Ricardo Noriega, vendedor de ropa de 77 años, no encontró un taxista que lo llevara al hospital cuando enfermó y ningún familiar estuvo disponible. Entonces, se sentó en el sillón principal de su sala y falleció mirando una pared donde tenía colgadas las fotografías de su familia. Ahí lo encontró el personal de la funeraria Piedrangel.
Luis Zerpa, el hijo de Faneite, su compatriota Alexander Carballo y el peruano Ángelo Aza envolvieron el cuerpo de Noriega que yacía en el piso de losetas color caramelo junto a los carritos de plástico y los patines de sus cuatro nietos pequeños.
El peso de la muerte se siente cuando Faneite y sus colegas de la funeraria Piedrangel recorren la ciudad. Los militares que controlan las vías capitalinas se alejan espantados de la carroza cuando confirman que llevan cadáveres de víctimas de COVID-19. Algunos uniformados, que en medio de la pandemia deben continuar con sus labores, se persignan en silencio.

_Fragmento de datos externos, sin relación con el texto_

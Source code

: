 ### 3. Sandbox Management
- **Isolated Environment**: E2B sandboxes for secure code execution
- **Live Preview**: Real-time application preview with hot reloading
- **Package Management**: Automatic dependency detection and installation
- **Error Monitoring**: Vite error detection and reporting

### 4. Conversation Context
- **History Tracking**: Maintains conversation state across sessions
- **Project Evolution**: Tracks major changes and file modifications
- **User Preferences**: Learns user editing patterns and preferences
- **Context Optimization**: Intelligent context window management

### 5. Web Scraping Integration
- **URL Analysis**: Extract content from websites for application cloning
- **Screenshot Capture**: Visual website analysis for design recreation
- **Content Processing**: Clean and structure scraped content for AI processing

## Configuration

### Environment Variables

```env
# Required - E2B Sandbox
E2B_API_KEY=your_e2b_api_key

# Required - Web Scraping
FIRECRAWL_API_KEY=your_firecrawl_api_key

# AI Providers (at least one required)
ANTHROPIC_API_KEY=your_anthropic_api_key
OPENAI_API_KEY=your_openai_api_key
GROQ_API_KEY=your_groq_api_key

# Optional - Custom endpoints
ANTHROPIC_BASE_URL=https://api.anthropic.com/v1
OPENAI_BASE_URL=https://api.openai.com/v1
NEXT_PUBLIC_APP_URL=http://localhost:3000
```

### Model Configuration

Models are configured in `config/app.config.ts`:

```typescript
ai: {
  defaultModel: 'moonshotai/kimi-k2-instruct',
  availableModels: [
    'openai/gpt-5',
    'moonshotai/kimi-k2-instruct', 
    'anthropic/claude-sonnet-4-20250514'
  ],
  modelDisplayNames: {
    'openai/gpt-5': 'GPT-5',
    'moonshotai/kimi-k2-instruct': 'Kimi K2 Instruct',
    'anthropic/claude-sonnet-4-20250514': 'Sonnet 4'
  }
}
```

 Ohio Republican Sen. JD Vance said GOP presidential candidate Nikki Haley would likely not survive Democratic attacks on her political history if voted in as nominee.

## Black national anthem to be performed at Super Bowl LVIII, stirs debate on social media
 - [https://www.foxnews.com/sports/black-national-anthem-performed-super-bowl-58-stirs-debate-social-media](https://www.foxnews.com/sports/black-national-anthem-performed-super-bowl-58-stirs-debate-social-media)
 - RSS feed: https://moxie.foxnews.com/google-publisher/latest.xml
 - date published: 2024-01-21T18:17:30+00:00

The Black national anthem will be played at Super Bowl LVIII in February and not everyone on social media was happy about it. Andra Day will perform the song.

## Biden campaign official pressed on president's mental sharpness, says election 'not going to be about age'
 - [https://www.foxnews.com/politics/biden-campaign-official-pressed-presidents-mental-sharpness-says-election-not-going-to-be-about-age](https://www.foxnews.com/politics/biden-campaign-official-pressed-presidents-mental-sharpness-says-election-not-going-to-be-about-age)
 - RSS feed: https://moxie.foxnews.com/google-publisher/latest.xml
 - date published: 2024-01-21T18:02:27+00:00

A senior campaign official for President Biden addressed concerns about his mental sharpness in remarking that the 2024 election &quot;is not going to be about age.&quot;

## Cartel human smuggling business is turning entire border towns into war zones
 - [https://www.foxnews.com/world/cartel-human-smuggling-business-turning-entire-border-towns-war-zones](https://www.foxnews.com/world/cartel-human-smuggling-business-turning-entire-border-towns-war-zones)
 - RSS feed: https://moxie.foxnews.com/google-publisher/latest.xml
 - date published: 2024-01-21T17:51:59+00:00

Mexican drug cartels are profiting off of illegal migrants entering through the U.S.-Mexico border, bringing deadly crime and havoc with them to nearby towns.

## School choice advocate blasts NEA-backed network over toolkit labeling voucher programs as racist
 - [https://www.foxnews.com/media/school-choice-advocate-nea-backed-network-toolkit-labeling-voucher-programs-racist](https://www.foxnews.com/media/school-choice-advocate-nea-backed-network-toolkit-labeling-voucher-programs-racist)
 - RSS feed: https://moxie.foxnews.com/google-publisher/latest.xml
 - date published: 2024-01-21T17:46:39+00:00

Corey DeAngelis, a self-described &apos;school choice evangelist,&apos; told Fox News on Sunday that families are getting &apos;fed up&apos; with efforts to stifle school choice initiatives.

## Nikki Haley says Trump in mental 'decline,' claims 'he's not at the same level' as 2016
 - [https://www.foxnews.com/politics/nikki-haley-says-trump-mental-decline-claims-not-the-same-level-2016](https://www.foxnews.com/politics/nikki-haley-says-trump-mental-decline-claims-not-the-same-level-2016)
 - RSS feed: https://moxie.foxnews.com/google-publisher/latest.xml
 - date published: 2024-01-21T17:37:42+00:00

Más de 5.000 policías han sido diagnosticados con la enfermedad, con 92 muertes, de una fuerza de aproximadamente 100.000. El ejército ha sufrido niveles más bajos de la enfermedad.
Cuando Faneite regresa a casa de madrugada encuentra a su esposa dormida junto a sus dos hijos pequeños. Entonces se cambia en silencio, se ducha y lava su ropa con desinfectante.
A veces hace gárgaras con agua salada y cuando está desesperado con agua oxigenada.
Comenta que debe mantenerse sano para su familia y eso incluye a sus padres ancianos que se quedaron esperándolo en Venezuela.
“Antes que partan, antes que llegue lo inevitable, quiero ir a verlos, quiero estar con ellos”, dijo.